National Comprehensive Cancer Network. (2012). NCCN clinical practice guidelines in oncology: Distress management [v.2.2013]. Retrieved from http://www.nccn.org/professionals/physician_gls/pdf/distress.pdf
To provide clinical practice guidelines for the evaluation and treatment of distress — a normal feeling of vulnerability to a feeling that leads to disabling problems, such as depression and anxiety — in adult patients with cancer
Results were not stated.
Recommended standards of care include
Evaluation should include measures relating to level of distress, behavior symptoms, psychiatric history and medications, pain and symptom control, body image and sexuality issues, impaired capacity, safety, potential medical causes, and psychological disorders.
Management algorithms should be provided for dementia, delirium, mood disorder, psychotic disorder, adjustment disorder, anxiety disorder, personality disorder, and substance-related disorder.

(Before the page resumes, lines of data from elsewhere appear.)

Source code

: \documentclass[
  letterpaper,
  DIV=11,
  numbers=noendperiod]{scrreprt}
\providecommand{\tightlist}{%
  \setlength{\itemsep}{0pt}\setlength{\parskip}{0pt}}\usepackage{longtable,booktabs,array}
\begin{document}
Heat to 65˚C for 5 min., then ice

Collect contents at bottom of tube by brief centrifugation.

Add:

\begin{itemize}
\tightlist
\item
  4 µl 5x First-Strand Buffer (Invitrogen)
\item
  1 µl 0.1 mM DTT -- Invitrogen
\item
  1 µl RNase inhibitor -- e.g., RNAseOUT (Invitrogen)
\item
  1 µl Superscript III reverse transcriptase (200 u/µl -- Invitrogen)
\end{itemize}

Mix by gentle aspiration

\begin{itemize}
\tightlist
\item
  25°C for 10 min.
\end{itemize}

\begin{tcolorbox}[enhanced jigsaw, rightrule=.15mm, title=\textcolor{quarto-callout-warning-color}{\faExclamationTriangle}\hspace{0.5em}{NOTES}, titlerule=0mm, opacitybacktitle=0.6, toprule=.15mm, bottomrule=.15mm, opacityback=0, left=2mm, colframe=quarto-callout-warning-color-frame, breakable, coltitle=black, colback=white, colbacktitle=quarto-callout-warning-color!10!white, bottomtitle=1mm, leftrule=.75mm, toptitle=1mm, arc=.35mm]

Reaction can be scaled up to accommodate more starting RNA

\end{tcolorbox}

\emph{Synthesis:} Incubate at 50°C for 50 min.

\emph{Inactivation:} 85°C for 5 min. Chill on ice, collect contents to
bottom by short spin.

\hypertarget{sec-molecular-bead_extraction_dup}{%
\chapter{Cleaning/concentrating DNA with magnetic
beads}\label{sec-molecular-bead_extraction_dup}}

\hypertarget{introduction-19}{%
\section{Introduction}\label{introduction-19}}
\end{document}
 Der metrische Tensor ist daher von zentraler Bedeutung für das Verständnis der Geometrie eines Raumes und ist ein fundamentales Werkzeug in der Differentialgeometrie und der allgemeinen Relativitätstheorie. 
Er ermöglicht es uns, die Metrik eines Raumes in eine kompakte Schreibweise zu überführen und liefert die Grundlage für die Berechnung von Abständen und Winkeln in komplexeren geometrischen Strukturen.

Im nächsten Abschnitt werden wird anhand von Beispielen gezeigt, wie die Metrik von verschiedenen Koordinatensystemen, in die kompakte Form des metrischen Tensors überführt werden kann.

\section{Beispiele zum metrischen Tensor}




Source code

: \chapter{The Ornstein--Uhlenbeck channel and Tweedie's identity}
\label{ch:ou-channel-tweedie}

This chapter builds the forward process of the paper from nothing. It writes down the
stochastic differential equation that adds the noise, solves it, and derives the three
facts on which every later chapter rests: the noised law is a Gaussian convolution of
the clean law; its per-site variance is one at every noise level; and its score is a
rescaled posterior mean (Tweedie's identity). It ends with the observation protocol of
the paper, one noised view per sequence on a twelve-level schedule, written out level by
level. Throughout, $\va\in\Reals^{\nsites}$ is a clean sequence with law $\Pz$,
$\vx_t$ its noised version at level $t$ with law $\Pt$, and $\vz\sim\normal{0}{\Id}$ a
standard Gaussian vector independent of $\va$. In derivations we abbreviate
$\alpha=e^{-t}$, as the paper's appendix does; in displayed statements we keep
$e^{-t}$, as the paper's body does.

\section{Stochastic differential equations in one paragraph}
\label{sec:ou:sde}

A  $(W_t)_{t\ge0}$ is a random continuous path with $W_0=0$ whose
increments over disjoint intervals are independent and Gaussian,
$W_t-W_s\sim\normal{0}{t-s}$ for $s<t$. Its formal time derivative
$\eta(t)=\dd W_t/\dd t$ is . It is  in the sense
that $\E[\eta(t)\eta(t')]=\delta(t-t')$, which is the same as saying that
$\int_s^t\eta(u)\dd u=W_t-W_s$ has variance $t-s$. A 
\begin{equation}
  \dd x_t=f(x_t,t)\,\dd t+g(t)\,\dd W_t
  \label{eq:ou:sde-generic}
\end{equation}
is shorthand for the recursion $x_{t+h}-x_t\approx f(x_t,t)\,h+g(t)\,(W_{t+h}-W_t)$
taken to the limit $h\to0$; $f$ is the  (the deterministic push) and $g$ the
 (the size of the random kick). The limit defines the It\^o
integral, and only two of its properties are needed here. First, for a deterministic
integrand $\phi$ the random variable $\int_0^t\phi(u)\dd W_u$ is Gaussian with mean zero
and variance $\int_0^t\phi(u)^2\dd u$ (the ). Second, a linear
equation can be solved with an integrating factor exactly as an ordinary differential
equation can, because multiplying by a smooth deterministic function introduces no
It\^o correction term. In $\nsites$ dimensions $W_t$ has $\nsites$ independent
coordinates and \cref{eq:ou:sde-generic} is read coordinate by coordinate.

Treatments identified for use include psychotherapy, anxiolytics, antidepressants, psychoeducation, cognitive behavioral therapy, social work and counseling interventions, spiritual counseling and ethics, and palliative care consultation according to algorithms.
The guidelines provide recommended pathways regarding assessment and management of distress. They do not provide a nursing perspective or identify a role for nursing in patient management.